Mumsnet has not checked the qualifications of anyone posting here. If you need help urgently or expert advice, please see our domestic violence webguide and/or relationships webguide. Many Mumsnetters experiencing domestic abuse have found this thread helpful: Listen up, everybody

Infidelity

17 replies

Confidential789 · 16/05/2018 09:10

I do not know how i feel about my relationship anymore. We have been together 2 and half years and have a baby. During my pregnancy he cheated on me one night when i wasnt there he met a girl off a dating site and took her back to my house. He also cheated on me early this year with a girl from a dating site whos house he went to. I then found out he had been talking to another girl on there 2 months later. He begged me to stay with him and also manipulated me with his children. My partner has several children to different ex partners and one with me. I do not feel important to him. He makes ‘jokes’ about wanting to have sex with other woman and says men can’t just have one partner. He has also been derogatory towards me in arguements he will call me fat/ ugly. I am constantly upset/ angry/ lonley. I feel confused and i am posting to get clarity... can he change? Am i wasting my time?

OP posts:
pog100 · 16/05/2018 09:18

No he can't change and yes you are wasting your time. To be honest I can't believe you need to ask this, given what you have said.
Anyway, it's definitely time to split from this idiot. Good luck.

kes53 · 16/05/2018 09:18

"can he change? Am i wasting my time?"
I think you already know the answers ! Or you should!

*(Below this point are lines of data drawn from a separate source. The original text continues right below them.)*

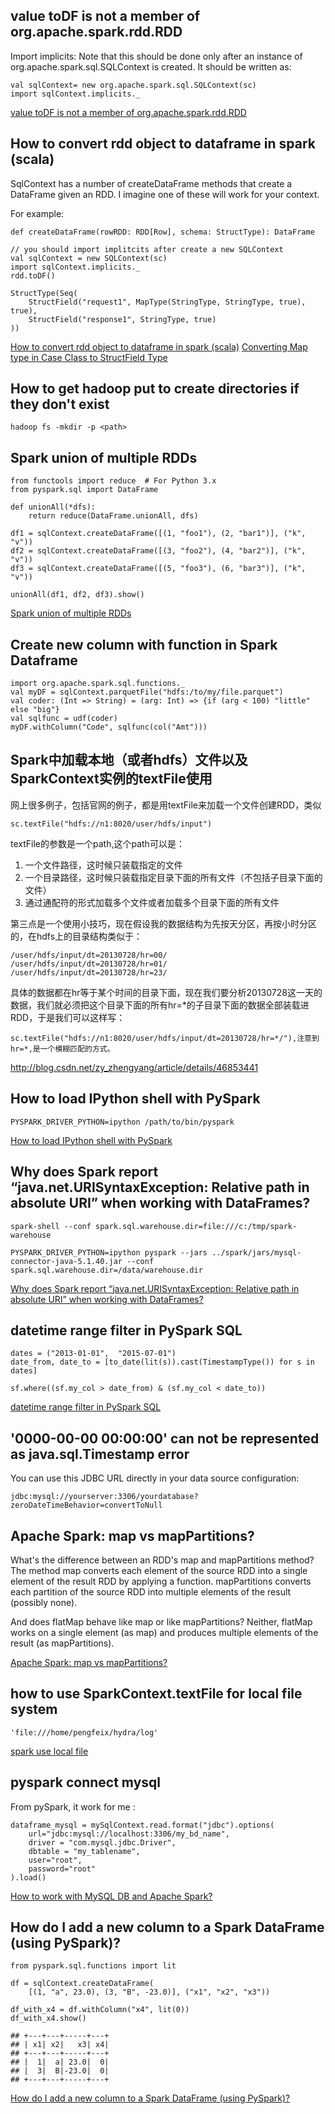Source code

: ## value toDF is not a member of org.apache.spark.rdd.RDD

Import implicits: Note that this should be done only after an instance of
org.apache.spark.sql.SQLContext is created. It should be written as:

    val sqlContext= new org.apache.spark.sql.SQLContext(sc)
    import sqlContext.implicits._

[value toDF is not a member of org.apache.spark.rdd.RDD](http://stackoverflow.com/questions/33704831/value-todf-is-not-a-member-of-org-apache-spark-rdd-rdd)


## How to convert rdd object to dataframe in spark (scala)

SqlContext has a number of createDataFrame methods that create a DataFrame given an RDD.
I imagine one of these will work for your context.

For example:

    def createDataFrame(rowRDD: RDD[Row], schema: StructType): DataFrame

    // you should import implitcits after create a new SQLContext
    val sqlContext = new SQLContext(sc)
    import sqlContext.implicits._
    rdd.toDF()

    StructType(Seq(
        StructField("request1", MapType(StringType, StringType, true), true),
        StructField("response1", StringType, true)
    ))

[How to convert rdd object to dataframe in spark (scala)](http://stackoverflow.com/questions/29383578/how-to-convert-rdd-object-to-dataframe-in-spark)
[Converting Map type in Case Class to StructField Type](http://stackoverflow.com/questions/34629493/converting-map-type-in-case-class-to-structfield-type)


## How to get hadoop put to create directories if they don't exist

    hadoop fs -mkdir -p <path>


## Spark union of multiple RDDs

    from functools import reduce  # For Python 3.x
    from pyspark.sql import DataFrame

    def unionAll(*dfs):
        return reduce(DataFrame.unionAll, dfs)

    df1 = sqlContext.createDataFrame([(1, "foo1"), (2, "bar1")], ("k", "v"))
    df2 = sqlContext.createDataFrame([(3, "foo2"), (4, "bar2")], ("k", "v"))
    df3 = sqlContext.createDataFrame([(5, "foo3"), (6, "bar3")], ("k", "v"))

    unionAll(df1, df2, df3).show()

[Spark union of multiple RDDs](http://stackoverflow.com/questions/33743978/spark-union-of-multiple-rdds)


## Create new column with function in Spark Dataframe
    
    import org.apache.spark.sql.functions._
    val myDF = sqlContext.parquetFile("hdfs:/to/my/file.parquet")
    val coder: (Int => String) = (arg: Int) => {if (arg < 100) "little" else "big"}
    val sqlfunc = udf(coder)
    myDF.withColumn("Code", sqlfunc(col("Amt")))


## Spark中加载本地（或者hdfs）文件以及SparkContext实例的textFile使用

网上很多例子，包括官网的例子，都是用textFile来加载一个文件创建RDD，类似

    sc.textFile("hdfs://n1:8020/user/hdfs/input")


textFile的参数是一个path,这个path可以是：
1. 一个文件路径，这时候只装载指定的文件
2. 一个目录路径，这时候只装载指定目录下面的所有文件（不包括子目录下面的文件）
3. 通过通配符的形式加载多个文件或者加载多个目录下面的所有文件


第三点是一个使用小技巧，现在假设我的数据结构为先按天分区，再按小时分区的，在hdfs上的目录结构类似于：

    /user/hdfs/input/dt=20130728/hr=00/
    /user/hdfs/input/dt=20130728/hr=01/
    /user/hdfs/input/dt=20130728/hr=23/

具体的数据都在hr等于某个时间的目录下面，现在我们要分析20130728这一天的数据，我们就必须把这个目录下面的所有hr=\*的子目录下面的数据全部装载进RDD，于是我们可以这样写：

    sc.textFile("hdfs://n1:8020/user/hdfs/input/dt=20130728/hr=*/"),注意到hr=*,是一个模糊匹配的方式。

http://blog.csdn.net/zy_zhengyang/article/details/46853441


## How to load IPython shell with PySpark

    PYSPARK_DRIVER_PYTHON=ipython /path/to/bin/pyspark

[How to load IPython shell with PySpark](http://stackoverflow.com/questions/31862293/how-to-load-ipython-shell-with-pyspark)


## Why does Spark report “java.net.URISyntaxException: Relative path in absolute URI” when working with DataFrames?

    spark-shell --conf spark.sql.warehouse.dir=file:///c:/tmp/spark-warehouse

    PYSPARK_DRIVER_PYTHON=ipython pyspark --jars ../spark/jars/mysql-connector-java-5.1.40.jar --conf spark.sql.warehouse.dir=/data/warehouse.dir

[Why does Spark report “java.net.URISyntaxException: Relative path in absolute URI” when working with DataFrames?](http://stackoverflow.com/questions/38940312/why-does-spark-report-java-net-urisyntaxexception-relative-path-in-absolute-ur)


## datetime range filter in PySpark SQL

    dates = ("2013-01-01",  "2015-07-01")
    date_from, date_to = [to_date(lit(s)).cast(TimestampType()) for s in dates]

    sf.where((sf.my_col > date_from) & (sf.my_col < date_to))

[datetime range filter in PySpark SQL](http://stackoverflow.com/questions/31407461/datetime-range-filter-in-pyspark-sql)


## '0000-00-00 00:00:00' can not be represented as java.sql.Timestamp error

You can use this JDBC URL directly in your data source configuration:

    jdbc:mysql://yourserver:3306/yourdatabase?zeroDateTimeBehavior=convertToNull


## Apache Spark: map vs mapPartitions?

What's the difference between an RDD's map and mapPartitions method?
The method map converts each element of the source RDD into a single element of the result RDD by applying a function.
mapPartitions converts each partition of the source RDD into multiple elements of the result (possibly none).

And does flatMap behave like map or like mapPartitions?
Neither, flatMap works on a single element (as map) and produces multiple elements of the result (as mapPartitions).

[Apache Spark: map vs mapPartitions?](http://stackoverflow.com/questions/21185092/apache-spark-map-vs-mappartitions)


## how to use SparkContext.textFile for local file system

    'file:///home/pengfeix/hydra/log'

[spark use local file](http://stackoverflow.com/questions/27299923/how-to-load-local-file-in-sc-textfile-instead-of-hdfs)


## pyspark connect mysql

From pySpark, it work for me :

    dataframe_mysql = mySqlContext.read.format("jdbc").options(
        url="jdbc:mysql://localhost:3306/my_bd_name",
        driver = "com.mysql.jdbc.Driver",
        dbtable = "my_tablename",
        user="root",
        password="root"
    ).load()

[How to work with MySQL DB and Apache Spark?](http://stackoverflow.com/questions/27718382/how-to-work-with-mysql-db-and-apache-spark)


## How do I add a new column to a Spark DataFrame (using PySpark)?

    from pyspark.sql.functions import lit

    df = sqlContext.createDataFrame(
        [(1, "a", 23.0), (3, "B", -23.0)], ("x1", "x2", "x3"))

    df_with_x4 = df.withColumn("x4", lit(0))
    df_with_x4.show()

    ## +---+---+-----+---+
    ## | x1| x2|   x3| x4|
    ## +---+---+-----+---+
    ## |  1|  a| 23.0|  0|
    ## |  3|  B|-23.0|  0|
    ## +---+---+-----+---+

[How do I add a new column to a Spark DataFrame (using PySpark)?](http://stackoverflow.com/questions/33681487/how-do-i-add-a-new-column-to-a-spark-dataframe-using-pyspark)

AttilaTheMeerkat · 16/05/2018 09:19

can he change?

No

Am i wasting my time?

Yes

Its that stark. You have a choice re this man, your child does not. Child needs a better role model that this selfish cheat of a dad.

Of course you are not important to him and he cannot and will not be faithful to any one person. He is a serial cheat who treats women appallingly.

Would you want your child to be in such a relationship like this?. No you would not. He will simply continue to use you if you also allow him to do this so he really does need to be gone from your day to day life now. Womens Aid are well worth contacting here and they can and will help you on 0808 2000 247.

Confidential789 · 16/05/2018 09:37

I know its obvious what to do but he downplays what he has done and makes me feel like i have over reacted. I suppose i just don’t want to feel like have failed

OP posts:
underthestarrysky · 16/05/2018 09:40

You haven't failed. He has. Countless times and he doesn't even want to change.

Cawfee · 16/05/2018 10:19

He’s slept with other women while he’s supposed to be with you. There’s no downplaying that. It’s cheating and you should get rid. All those ex partners have been through it too. He’s not going to change

hellsbellsmelons · 16/05/2018 10:42

HTF have you failed?
Did you cheat numerous times?
Risking your own sexual health and that of your pregnant partner and unborn baby?
Did you go on dating sites for hook ups?
Did you speak to other men?
Did you use your DC to make him stay?
Do you make 'jokes' about wanting sex with other men?

Dear god woman.
Please, for the love of god, wake up and smell the coffee.
You are a complete walk over.
You have 'MUG' tattoo'd on your head.
You have zero self-esteem and guess what!???
It's all HIS fault.
Not yours.
He's a prize cunt!
He's taking the piss and you are letting him.

Get him the fuck out of your life - like... yesterday!
You deserve so much more and the fact you are putting up with all of this means you need some serious professional help.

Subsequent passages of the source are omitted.